Purtroppo, almeno per il momento, sembra che l’invito emerso dal Forum non abbia ancora prodotto la giusta attenzione. Se infatti è vero che tutte le nazioni saranno colpite dai cambiamenti climatici, e che il caffè è una delle materie prime che potrebbe subire le peggiori conseguenze, visto e considerato che è molto sensibile alle variazioni della temperatura, è anche vero che molti Paesi non sembrano spingere nella stessa omogenea direzione del contenimento dell’impatto climatico, e che pertanto ampi paiono essere i margini di miglioramento dell’impegno politico, e non solo.
Peraltro, in questo contesto di deterioramento delle condizioni climatiche, il consumo di caffè continua ad aumentare senza particolari battute d’arresto.

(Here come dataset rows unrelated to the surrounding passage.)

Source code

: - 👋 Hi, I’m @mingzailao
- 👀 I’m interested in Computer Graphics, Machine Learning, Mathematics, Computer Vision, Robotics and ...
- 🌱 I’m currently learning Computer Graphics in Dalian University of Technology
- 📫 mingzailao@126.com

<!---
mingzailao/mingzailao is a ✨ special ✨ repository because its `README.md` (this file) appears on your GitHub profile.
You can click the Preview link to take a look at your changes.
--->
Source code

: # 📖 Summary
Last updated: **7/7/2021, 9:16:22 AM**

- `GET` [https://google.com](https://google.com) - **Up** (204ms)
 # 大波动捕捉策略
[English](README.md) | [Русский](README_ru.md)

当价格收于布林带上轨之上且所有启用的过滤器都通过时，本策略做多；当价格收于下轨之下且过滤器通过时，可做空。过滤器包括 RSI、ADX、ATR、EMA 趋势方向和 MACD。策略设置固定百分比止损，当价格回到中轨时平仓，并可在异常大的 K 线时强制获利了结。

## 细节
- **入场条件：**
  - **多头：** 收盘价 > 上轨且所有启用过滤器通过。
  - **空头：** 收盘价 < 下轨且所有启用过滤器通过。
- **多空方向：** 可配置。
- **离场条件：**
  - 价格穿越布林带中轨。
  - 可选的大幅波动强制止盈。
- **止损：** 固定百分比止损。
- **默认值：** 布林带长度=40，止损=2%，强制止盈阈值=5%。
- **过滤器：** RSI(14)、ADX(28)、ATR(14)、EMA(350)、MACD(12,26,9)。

Gli ultimi dati ufficiali manifestano che tra il 2015 e il 2016 il quantitativo complessivo di caffè consumato in tutto il mondo è cresciuto ancora, superando quota 151 milioni di sacchi da 60 kg, ovvero 3,3 milioni di sacchi in più rispetto a quella che è stata la produzione totale raggiunta nello stesso periodo, andando a intaccare i depositi precedentemente accumulati (merito di una sovraproduzione avvenuta negli anni precedenti).
Appare così evidente che se il trend dovesse continuare, ben presto i produttori potrebbero non essere in grado di far fronte alla richiesta mondiale. Insomma, in un contesto internazionale di contenimento delle terre coltivabili (e dunque di produzione) e di crescente domanda, il rischio che si finisca in “tilt” nel medio termine è tutt’altro che risibile. Sia d’altronde sufficiente chiedere conferma al Brasile, uno dei principali esportatori, che nel 2017 ha visto calare in doppia cifra la produzione di caffè, o ancora in Colombia, che ha visto la propria produzione contrarsi in modo drastico negli stessi mesi, o ulteriormente all’Etiopia, che nei prossimi decenni dovrebbe fare a meno di circa la metà delle terre che oggi sono adatte alla coltivazione del caffè.
I tempi cambiano, dunque, e lo fanno evidentemente in peggio per quanto concerne l’evoluzione climatica. Con il rischio, dunque, che a farne le spese siano anche le abitudini di consumo della prelibata bevanda.